The key difference between junior and senior engineers when it comes to Logging: juniors focus on the happy path, while seniors design for what happens when things go wrong. They consider operational cost, team expertise, monitoring requirements, and how the decision will look six months from now when traffic has grown 10x.

Tradeoff analysis for Logging listing advantages, disadvantages, and real-world considerations
Advantages and disadvantages of Logging

Common Interview Mistakes

Mistake 1: Giving a textbook definition without context. Interviewers want to see you connect Logging to real systems and real problems. Instead of reciting definitions, explain when and why you would use Logging in the system you are designing.

Mistake 2: Not discussing trade-offs. Every design decision involving Logging has trade-offs. Discuss what you gain and what you give up. Acknowledge the downsides and explain why the benefits outweigh them for your specific use case.

Mistake 3: Overcomplicating the solution. Start with the simplest approach to Logging that meets the requirements, then add complexity only when justified. Many candidates jump to complex implementations when a simpler solution would work perfectly.

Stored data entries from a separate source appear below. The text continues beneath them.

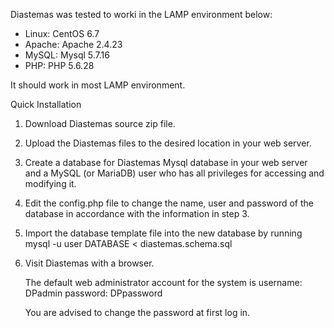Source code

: Diastemas was tested to worki in the LAMP environment below:
<ul>
	<li>Linux:                CentOS 6.7</li>
	<li>Apache:               Apache 2.4.23</li>
	<li>MySQL:                Mysql 5.7.16</li>
	<li>PHP:                  PHP 5.6.28</li>
</ul>
It should work in most LAMP environment.


Quick Installation 

1.  Download Diastemas source zip file.

2.  Upload the Diastemas files to the desired location in your web server. 

3.  Create a database for Diastemas Mysql database in your web server and a MySQL (or MariaDB) user who has all privileges for accessing and modifying it.
 
4.  Edit the config.php file to change the name, user and password of the database in accordance with the information in step 3.

5.  Import the database template file into the new database by running
    mysql -u user DATABASE < diastemas.schema.sql

6.  Visit Diastemas with a browser. 

	The default web administrator account for the system is 
		username: DPadmin
		password: DPpassword
		
	You are advised to change the password at first log in.
    

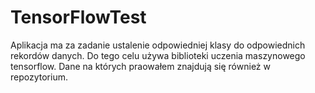 # TensorFlowTest

Aplikacja ma za zadanie ustalenie odpowiedniej klasy do odpowiednich rekordów danych. Do tego celu używa biblioteki uczenia maszynowego tensorflow. Dane na których praowałem znajdują się również w repozytorium.
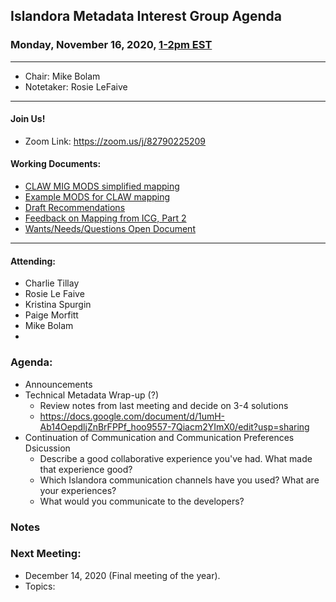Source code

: ## Islandora Metadata Interest Group Agenda
### Monday, November 16, 2020, [1-2pm EST](http://www.thetimezoneconverter.com/?t=1%20pm&tz=Toronto&)

---
* Chair: Mike Bolam
* Notetaker: Rosie LeFaive

---

#### Join Us!
* Zoom Link: https://zoom.us/j/82790225209

#### Working Documents:
* [CLAW MIG MODS simplified mapping](https://docs.google.com/spreadsheets/d/18u2qFJ014IIxlVpM3JXfDEFccwBZcoFsjbBGpvL0jJI/edit#gid=0)
* [Example MODS for CLAW mapping](https://docs.google.com/spreadsheets/d/1C2Xie7HUDSgRT5v4ldoJvlNdoXz2GHAPvL3PE3TOKW8/edit#gid=1829081124)
* [Draft Recommendations](https://docs.google.com/document/d/15qSO9YcALtYSqd6CUuGx0t8FwUJ5pPwVPz0PA5rU898/edit#heading=h.f9r6knw0rjvu)
* [Feedback on Mapping from ICG, Part 2](https://docs.google.com/document/d/11OpqMMCXM1TFXgsr4yyTQ_cH9DabnD31p7JnuTRQl28/edit?invite=CMWvruEI&ts=5e66437f)
* [Wants/Needs/Questions Open Document](https://docs.google.com/document/d/12Kpb6826TNPzzMuyPS0sESa9TLnmljQmeioWbaPeEdA/edit)

---

#### Attending:
* Charlie Tillay
* Rosie Le Faive
* Kristina Spurgin
* Paige Morfitt
* Mike Bolam
* 

### Agenda:
* Announcements
* Technical Metadata Wrap-up (?)
    * Review notes from last meeting and decide on 3-4 solutions
    * https://docs.google.com/document/d/1umH-Ab14OepdljZnBrFPPf_hoo9557-7Qiacm2YImX0/edit?usp=sharing 
* Continuation of Communication and Communication Preferences Dsicussion
    * Describe a good collaborative experience you've had. What made that experience good?
    * Which Islandora communication channels have you used? What are your experiences?
    * What would you communicate to the developers?

### Notes


### Next Meeting:
* December 14, 2020 (Final meeting of the year).
* Topics: 
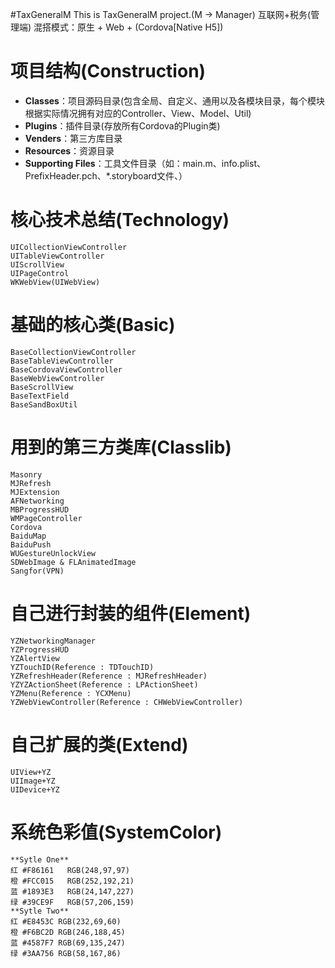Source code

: #TaxGeneralM
	This is TaxGeneralM project.(M -> Manager)
	互联网+税务(管理端)
	混搭模式：原生 + Web + (Cordova[Native H5])

# 项目结构(Construction)
* **Classes**：项目源码目录(包含全局、自定义、通用以及各模块目录，每个模块根据实际情况拥有对应的Controller、View、Model、Util)
* **Plugins**：插件目录(存放所有Cordova的Plugin类)
* **Venders**：第三方库目录
* **Resources**：资源目录
* **Supporting Files**：工具文件目录（如：main.m、info.plist、PrefixHeader.pch、*.storyboard文件、）

# 核心技术总结(Technology)
	UICollectionViewController
	UITableViewController
	UIScrollView
	UIPageControl
	WKWebView(UIWebView)

# 基础的核心类(Basic)
	BaseCollectionViewController
	BaseTableViewController
	BaseCordovaViewController
	BaseWebViewController
	BaseScrollView
	BaseTextField
	BaseSandBoxUtil
	
# 用到的第三方类库(Classlib)
	Masonry
	MJRefresh
	MJExtension
	AFNetworking
	MBProgressHUD
	WMPageController
	Cordova
	BaiduMap
	BaiduPush
	WUGestureUnlockView
	SDWebImage & FLAnimatedImage
	Sangfor(VPN)

# 自己进行封装的组件(Element)
	YZNetworkingManager
	YZProgressHUD
	YZAlertView
	YZTouchID(Reference : TDTouchID)
	YZRefreshHeader(Reference : MJRefreshHeader)
	YZYZActionSheet(Reference : LPActionSheet)
	YZMenu(Reference : YCXMenu)
	YZWebViewController(Reference : CHWebViewController)

# 自己扩展的类(Extend)
	UIView+YZ
	UIImage+YZ
	UIDevice+YZ	
	
# 系统色彩值(SystemColor)
	**Sytle One**
	红 #F86161	RGB(248,97,97)
	橙 #FCC015	RGB(252,192,21)
	蓝 #1893E3	RGB(24,147,227)
	绿 #39CE9F	RGB(57,206,159)
	**Sytle Two**
	红 #E8453C RGB(232,69,60)
	橙 #F6BC2D RGB(246,188,45)
	蓝 #4587F7 RGB(69,135,247)
	绿 #3AA756 RGB(58,167,86)
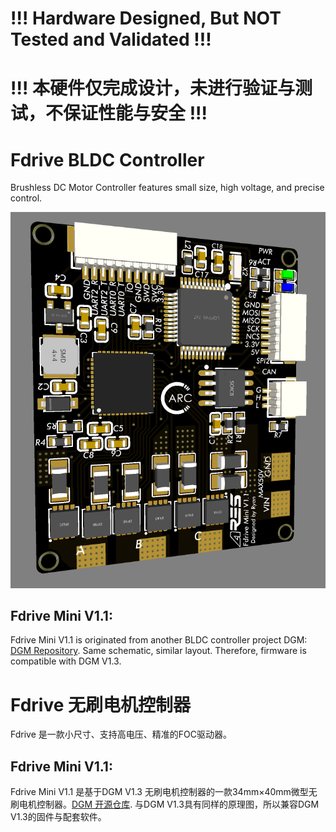 # !!! Hardware Designed, But NOT Tested and Validated !!!
# !!! 本硬件仅完成设计，未进行验证与测试，不保证性能与安全 !!!

# Fdrive BLDC Controller
Brushless DC Motor Controller features small size, high voltage, and precise control.

**![](./Fdrive_Mini_V1.1_Preview.png)**
## Fdrive Mini V1.1:

 Fdrive Mini V1.1 is originated from another BLDC controller project DGM: [DGM Repository](https://github.com/codenocold/dgm). Same schematic, similar layout. Therefore, firmware is compatible with DGM V1.3.

# Fdrive 无刷电机控制器
Fdrive 是一款小尺寸、支持高电压、精准的FOC驱动器。

## Fdrive Mini V1.1:

 Fdrive Mini V1.1 是基于DGM V1.3 无刷电机控制器的一款34mm×40mm微型无刷电机控制器。[DGM 开源仓库](https://github.com/codenocold/dgm). 与DGM V1.3具有同样的原理图，所以兼容DGM V1.3的固件与配套软件。
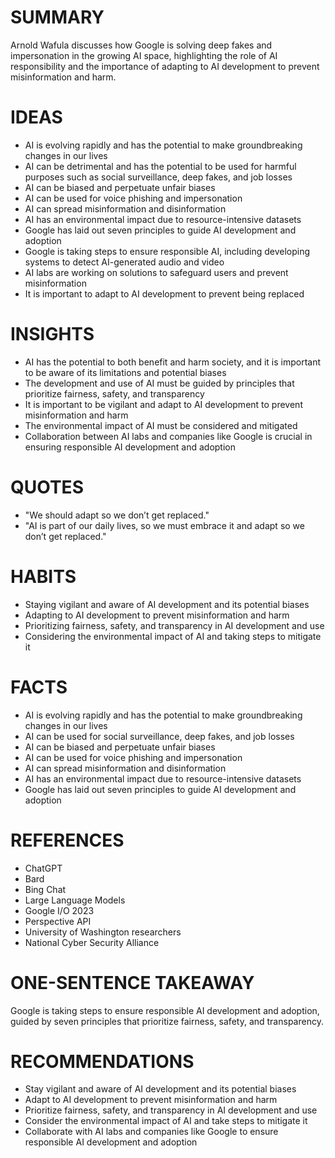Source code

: # SUMMARY
Arnold Wafula discusses how Google is solving deep fakes and impersonation in the growing AI space, highlighting the role of AI responsibility and the importance of adapting to AI development to prevent misinformation and harm.

# IDEAS
* AI is evolving rapidly and has the potential to make groundbreaking changes in our lives
* AI can be detrimental and has the potential to be used for harmful purposes such as social surveillance, deep fakes, and job losses
* AI can be biased and perpetuate unfair biases
* AI can be used for voice phishing and impersonation
* AI can spread misinformation and disinformation
* AI has an environmental impact due to resource-intensive datasets
* Google has laid out seven principles to guide AI development and adoption
* Google is taking steps to ensure responsible AI, including developing systems to detect AI-generated audio and video
* AI labs are working on solutions to safeguard users and prevent misinformation
* It is important to adapt to AI development to prevent being replaced

# INSIGHTS
* AI has the potential to both benefit and harm society, and it is important to be aware of its limitations and potential biases
* The development and use of AI must be guided by principles that prioritize fairness, safety, and transparency
* It is important to be vigilant and adapt to AI development to prevent misinformation and harm
* The environmental impact of AI must be considered and mitigated
* Collaboration between AI labs and companies like Google is crucial in ensuring responsible AI development and adoption

# QUOTES
* "We should adapt so we don’t get replaced."
* "AI is part of our daily lives, so we must embrace it and adapt so we don’t get replaced."

# HABITS
* Staying vigilant and aware of AI development and its potential biases
* Adapting to AI development to prevent misinformation and harm
* Prioritizing fairness, safety, and transparency in AI development and use
* Considering the environmental impact of AI and taking steps to mitigate it

# FACTS
* AI is evolving rapidly and has the potential to make groundbreaking changes in our lives
* AI can be used for social surveillance, deep fakes, and job losses
* AI can be biased and perpetuate unfair biases
* AI can be used for voice phishing and impersonation
* AI can spread misinformation and disinformation
* AI has an environmental impact due to resource-intensive datasets
* Google has laid out seven principles to guide AI development and adoption

# REFERENCES
* ChatGPT
* Bard
* Bing Chat
* Large Language Models
* Google I/O 2023
* Perspective API
* University of Washington researchers
* National Cyber Security Alliance

# ONE-SENTENCE TAKEAWAY
Google is taking steps to ensure responsible AI development and adoption, guided by seven principles that prioritize fairness, safety, and transparency.

# RECOMMENDATIONS
* Stay vigilant and aware of AI development and its potential biases
* Adapt to AI development to prevent misinformation and harm
* Prioritize fairness, safety, and transparency in AI development and use
* Consider the environmental impact of AI and take steps to mitigate it
* Collaborate with AI labs and companies like Google to ensure responsible AI development and adoption
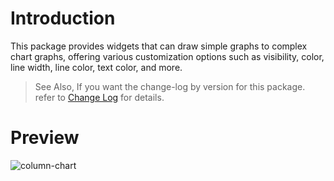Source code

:# Introduction
This package provides widgets that can draw simple graphs to complex chart graphs, offering various customization options such as visibility, color, line width, line color, text color, and more.

> See Also, If you want the change-log by version for this package. refer to [Change Log](CHANGELOG.md) for details.

# Preview
![column-chart](https://github.com/user-attachments/assets/a81e24cc-ec07-472f-a284-54f41ee21236)
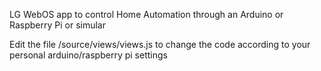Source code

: LG WebOS app to control Home Automation through an Arduino or Raspberry Pi or simular

Edit the file /source/views/views.js to change the code according to your personal arduino/raspberry pi settings
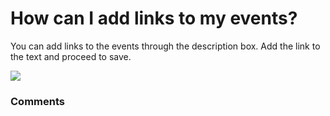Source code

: # How can I add links to my events?

<p class="no-margin">You can add links to the events through the description box. Add the link to the text and proceed to save.</p>
<p class="no-margin"></p>
<div class="intercom-container"><img src="https://teams-pro.intercom-attachments-1.com/i/o/664843053/5ca579d244b006deaf4af947/how_can_i_add_links_to_my_events.png"></div>

### Comments

<Comments />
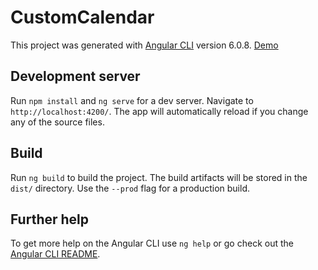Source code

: # CustomCalendar

This project was generated with [Angular CLI](https://github.com/angular/angular-cli) version 6.0.8.
[Demo](https://events-calendar-d4196.firebaseapp.com)

## Development server

Run `npm install` and `ng serve` for a dev server. Navigate to `http://localhost:4200/`. The app will automatically reload if you change any of the source files.


## Build

Run `ng build` to build the project. The build artifacts will be stored in the `dist/` directory. Use the `--prod` flag for a production build.


## Further help

To get more help on the Angular CLI use `ng help` or go check out the [Angular CLI README](https://github.com/angular/angular-cli/blob/master/README.md).
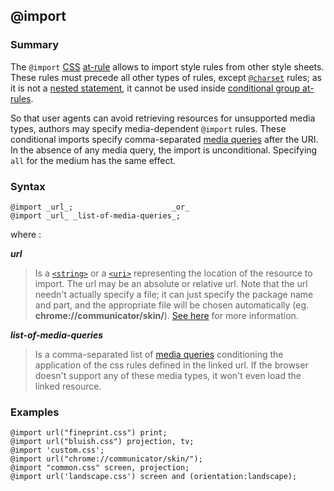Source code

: ## @import

### Summary

The `@import` [CSS][0] [at-rule][1] allows to import style rules from other style sheets. These rules must precede all other types of rules, except [`@charset`][2] rules; as it is not a [nested statement][3], it cannot be used inside [conditional group at-rules][4].

So that user agents can avoid retrieving resources for unsupported media types, authors may specify media-dependent `@import` rules. These conditional imports specify comma-separated [media queries][5] after the URI. In the absence of any media query, the import is unconditional. Specifying `all` for the medium has the same effect.

### Syntax

    @import _url_;                      _or_
    @import _url_ _list-of-media-queries_;
    

where :

**_url_**

> Is a [`<string>`][6] or a [`<uri>`][7] representing the location of the resource to import. The url may be an absolute or relative url. Note that the url needn't actually specify a file; it can just specify the package name and part, and the appropriate file will be chosen automatically (eg. **chrome://communicator/skin/**). [See here][8] for more information.

**_list-of-media-queries_**

> Is a comma-separated list of [media queries][9] conditioning the application of the css rules defined in the linked url. If the browser doesn't support any of these media types, it won't even load the linked resource.

### Examples

    @import url("fineprint.css") print;
    @import url("bluish.css") projection, tv;
    @import 'custom.css';
    @import url("chrome://communicator/skin/");
    @import "common.css" screen, projection;
    @import url('landscape.css') screen and (orientation:landscape);
    



[0]: https://developer.mozilla.org/en/CSS "CSS"
[1]: https://developer.mozilla.org/en/CSS/At-rule "At-rule"
[2]: https://developer.mozilla.org/en/docs/Web/CSS/@charset
[3]: https://developer.mozilla.org/en/CSS/Syntax#nested_statements "en/CSS/Syntax#nested_statements"
[4]: https://developer.mozilla.org/en/CSS/At-rule#Conditional_Group_Rules "en/CSS/At-rule#Conditional_Group_Rules"
[5]: https://developer.mozilla.org/en/CSS/Media_queries "Using CSS media queries"
[6]: https://developer.mozilla.org/en/docs/Web/CSS/string
[7]: https://developer.mozilla.org/en/docs/Web/CSS/uri
[8]: https://developer.mozilla.org/en/docs/XUL/Tutorial/The_Chrome_URL "https://developer.mozilla.org/en/docs/XUL/Tutorial/The_Chrome_URL"
[9]: https://developer.mozilla.org/en/CSS/Using_CSS_media_queries "en/CSS/Using_CSS_media_queries"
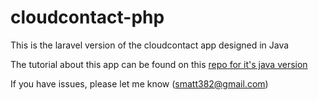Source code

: # cloudcontact-php

This is the laravel version of the cloudcontact app designed in Java

The tutorial about this app can be found on this [repo for it's java version](https://github.com/SeunMatt/cloudcontact.git)

If you have issues, please let me know (smatt382@gmail.com)

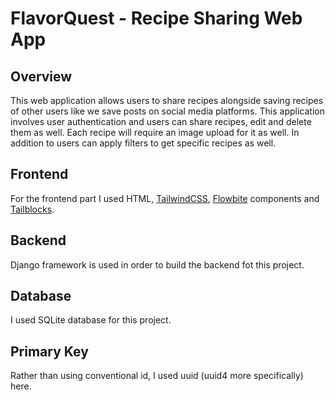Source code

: # FlavorQuest - Recipe Sharing Web App

## Overview
This web application allows users to share recipes alongside saving recipes of other users like we save posts on social media platforms. This application involves user authentication and users can share recipes, edit and delete them as well. Each recipe will require an image upload for it as well. In addition to users can apply filters to get specific recipes as well.

## Frontend
For the frontend part I used HTML, [TailwindCSS](https://tailwindcss.com/), [Flowbite](https://flowbite.com/) components and [Tailblocks](https://tailblocks.cc/).

## Backend
Django framework is used in order to build the backend fot this project.

## Database
I used SQLite database for this project.

## Primary Key
Rather than using conventional id, I used uuid (uuid4 more specifically) here.
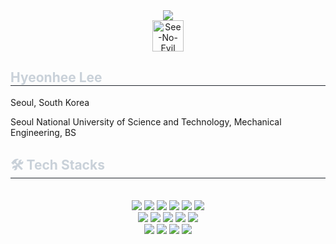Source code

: <div align= "center">
    <img src="https://capsule-render.vercel.app/api?type=waving&color=0:ee9696,100:3aaad9&height=120&text=Behind%20the%20Code&animation=fadeIn&fontColor=ffffff&fontSize=40" />
</div>
<div align= "center">
    <img src="https://raw.githubusercontent.com/Tarikul-Islam-Anik/Animated-Fluent-Emojis/master/Emojis/Smilies/See-No-Evil%20Monkey.png" alt="See-No-Evil Monkey" width="50" height="50"/>
</div>

<div align="left">
    <h2 style="border-bottom: 1px solid #21262d; color: #c9d1d9;">Hyeonhee Lee</h2>
    <p>Seoul, South Korea</p>
    <p>Seoul National University of Science and Technology, Mechanical Engineering, BS</p>
</div>
</div>

<div align= "left">
    <h2 style="border-bottom: 1px solid #21262d; color: #c9d1d9;"> 🛠️ Tech Stacks </h2> <br> 
    <div style="margin: 0 auto; text-align: center;" align= "center"> 
        <img src="https://img.shields.io/badge/C++-00599C?style=flat-square&logo=C%2B%2B&logoColor=white">
        <img src="https://img.shields.io/badge/C-A8B9CC?style=flat-square&logo=C&logoColor=white">
        <img src="https://img.shields.io/badge/C%23-239120?style=flat-square&logo=c-sharp&logoColor=white">
        <img src="https://img.shields.io/badge/Java-007396?style=flat-square&logo=Java&logoColor=white">
        <img src="https://img.shields.io/badge/MariaDB-003545?style=flat-square&logo=MariaDB&logoColor=white">
        <img src="https://img.shields.io/badge/Matlab-0076a8?style=flat-square&logo=Matlab&logoColor=white">
        <br/><img src="https://img.shields.io/badge/Javascript-F7DF1E?style=flat-square&logo=Javascript&logoColor=white">
        <img src="https://img.shields.io/badge/MySQL-4479A1?style=flat-square&logo=MySQL&logoColor=white">
        <img src="https://img.shields.io/badge/Python-3776AB?style=flat-square&logo=Python&logoColor=white">
        <img src="https://img.shields.io/badge/PyTorch-EE4C2C?style=flat-square&logo=PyTorch&logoColor=white">
        <img src="https://img.shields.io/badge/Notion-000000?style=flat-square&logo=Notion&logoColor=white">
        <br/><img src="https://img.shields.io/badge/SpringBoot-6DB33F?style=flat-square&logo=SpringBoot&logoColor=white">
        <img src="https://img.shields.io/badge/Slack-4A154B?style=flat-square&logo=Slack&logoColor=white">
        <img src="https://img.shields.io/badge/Vue.js-4FC08D?style=flat-square&logo=Vue.js&logoColor=white">
        <img src="https://img.shields.io/badge/Tensorflow-FF6F00?style=flat-square&logo=Tensorflow&logoColor=white">
    </div>
</div>
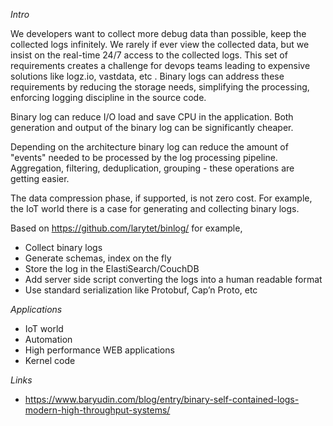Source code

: *Intro*

We developers want to collect more debug data than possible, keep the collected logs infinitely. We rarely if ever view the collected data, but we insist on the real-time 24/7 access to the collected logs. This set of requirements creates a challenge for devops teams leading to expensive solutions like logz.io, vastdata, etc . Binary logs can address these requirements by reducing the storage needs, simplifying the processing, enforcing logging discipline in the source code. 

Binary log can reduce I/O load and save CPU in the application. Both generation and  output of the binary log can be significantly cheaper. 

Depending on the architecture binary log can reduce the amount of "events" needed to be processed by the log processing pipeline. Aggregation, filtering, deduplication, grouping - these operations are getting easier. 


The data compression phase, if supported, is not zero cost. For example, the IoT world there is a case for generating and collecting binary logs. 


Based on https://github.com/larytet/binlog/ for example,

* Collect binary logs
* Generate schemas, index on the fly
* Store the log in the ElastiSearch/CouchDB
* Add server side script converting the logs into a human readable format
* Use standard serialization like Protobuf, Cap’n Proto, etc

*Applications*

* IoT world
* Automation
* High performance WEB applications
* Kernel code


*Links*

* https://www.baryudin.com/blog/entry/binary-self-contained-logs-modern-high-throughput-systems/
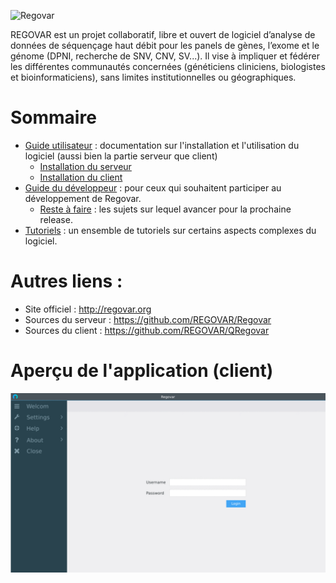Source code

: ![Regovar](https://raw.githubusercontent.com/REGOVAR/Regovar/master/logo/logotitle.color.png)



REGOVAR est un projet collaboratif, libre et ouvert de logiciel d’analyse de données de séquençage haut débit pour les panels de gènes, l’exome et le génome (DPNI, recherche de SNV, CNV, SV...). Il vise à impliquer et fédérer les différentes communautés concernées (généticiens cliniciens, biologistes et bioinformaticiens), sans limites institutionnelles ou géographiques.


# Sommaire
 * [Guide utilisateur](I.%20Guide%20utilisateur/01.%20Bienvenue.md) : documentation sur l'installation et l'utilisation du logiciel (aussi bien la partie serveur que client)
   * [Installation du serveur](I.%20Guide%20utilisateur/04.%20Installation/01.%20Serveur.md)
   * [Installation du client](I.%20Guide%20utilisateur/04.%20Installation/02.%20Client.md)
 * [Guide du développeur](II.%20Guide%20developpeur/01.%20Bienvenue.md) : pour ceux qui souhaitent participer au développement de Regovar.
   * [Reste à faire](https://github.com/REGOVAR/Regovar/milestone/1) : les sujets sur lequel avancer pour la prochaine release.
 * [Tutoriels](III.%20Tutoriels/01.%20Tutoriels.md) : un ensemble de tutoriels sur certains aspects complexes du logiciel.


# Autres liens :
 * Site officiel : http://regovar.org
 * Sources du serveur : https://github.com/REGOVAR/Regovar
 * Sources du client : https://github.com/REGOVAR/QRegovar


# Aperçu de l'application (client)

![Aperçu](https://raw.githubusercontent.com/REGOVAR/QRegovar/master/docs/mockup/mockup.gif)
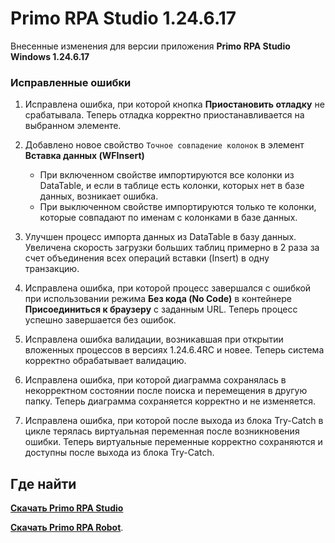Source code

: #  Primo RPA Studio 1.24.6.17 

Внесенные изменения для версии приложения **Primo RPA Studio Windows 1.24.6.17**

### Исправленные ошибки

1. Исправлена ошибка, при которой кнопка **Приостановить отладку** не срабатывала. Теперь отладка корректно приостанавливается на выбранном элементе.
1. Добавлено новое свойство `Точное совпадение колонок` в элемент **Вставка данных (WFInsert)**
   - При включенном свойстве импортируются все колонки из DataTable, и если в таблице есть колонки, которых нет в базе данных, возникает ошибка.
   - При выключенном свойстве импортируются только те колонки, которые совпадают по именам с колонками в базе данных.
1. Улучшен процесс импорта данных из DataTable в базу данных. Увеличена скорость загрузки больших таблиц примерно в 2 раза за счет объединения всех операций вставки (Insert) в одну транзакцию.
1. Исправлена ошибка, при которой процесс завершался с ошибкой при использовании режима **Без кода (No Code)** в контейнере **Присоединиться к браузеру** с заданным URL. Теперь процесс успешно завершается без ошибок.

1. Исправлена ошибка валидации, возникавшая при открытии вложенных процессов в версиях 1.24.6.4RC и новее.  Теперь система корректно обрабатывает валидацию. 

1. Исправлена ошибка, при которой диаграмма сохранялась в некорректном состоянии после поиска и перемещения в другую папку. Теперь диаграмма сохраняется корректно и не изменяется.

1. Исправлена ошибка, при которой после выхода из блока Try-Catch в цикле терялась виртуальная переменная после возникновения ошибки. Теперь виртуальные переменные корректно сохраняются и доступны после выхода из блока Try-Catch.


## Где найти

[**Скачать Primo RPA Studio**](https://disk.primo-rpa.ru/index.php/s/t9BHBjR6PP06Yax?path=%2FRelease%2FStudio)

[**Скачать Primo RPA Robot**](https://disk.primo-rpa.ru/index.php/s/t9BHBjR6PP06Yax?path=%2FRelease%2FRobot).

Production deployment examples of Logging at companies like Netflix, Google, and Amazon
Real-world examples of Logging

Production Checklist

  • Define clear metrics for measuring the effectiveness of your Logging implementation
  • Set up monitoring and alerting that specifically tracks Logging-related failures
  • Document your Logging design decisions in Architecture Decision Records (ADRs)
  • Test failure scenarios related to Logging in staging before production deployment
  • Review and update your Logging implementation quarterly as system requirements evolve
  • Train new team members on the specific Logging patterns used in your system
  • Establish runbooks for common Logging-related incidents and recovery procedures

Practical Implementation for .NET Developers

In .NET, logging is built around the Microsoft.Extensions.Logging abstraction. ILogger<T> with LoggerMessage.Define provides high-performance structured logging with compile-time source generation in .NET 8+. Serilog is the most popular third-party library, offering structured logging sinks for Elasticsearch (Serilog.Sinks.Elasticsearch), Seq, and console JSON output. For OpenTelemetry integration, OpenTelemetry.Exporter.OpenTelemetryProtocol exports logs with trace context. NLog and log4net remain options but Serilog's structured-first approach aligns best with modern observability. ASP.NET Core automatically logs request/response data through hosting middleware.

ASP.NET Core setup: Create a service class that encapsulates the logic, register it with dependency injection, and inject it into your controllers or minimal API endpoints. The built-in DI container handles lifecycle management.

Entity Framework Core: For database interactions, EF Core provides the ORM layer. Use migrations for schema management and raw SQL for performance-critical queries. Consider Dapper for read-heavy paths where EF Core overhead matters.

Azure integration: If deploying to Azure, leverage managed services — Azure Cache for Redis, Azure SQL, Azure Service Bus, Azure Cosmos DB. These eliminate operational overhead and provide built-in monitoring through Application Insights.

Testing: Use xUnit with Testcontainers for integration tests that spin up real databases in Docker. Mock external dependencies with NSubstitute. The WebApplicationFactory class lets you test your entire HTTP pipeline in-process.

Monitoring: Add Application Insights telemetry to track request latency, dependency calls, and custom metrics. Use structured logging with Serilog to make production debugging possible:

text
Log.Information("Processing {Operation} for {ResourceId}", operation, resourceId);

This gives you searchable, structured logs in Azure Monitor or Seq.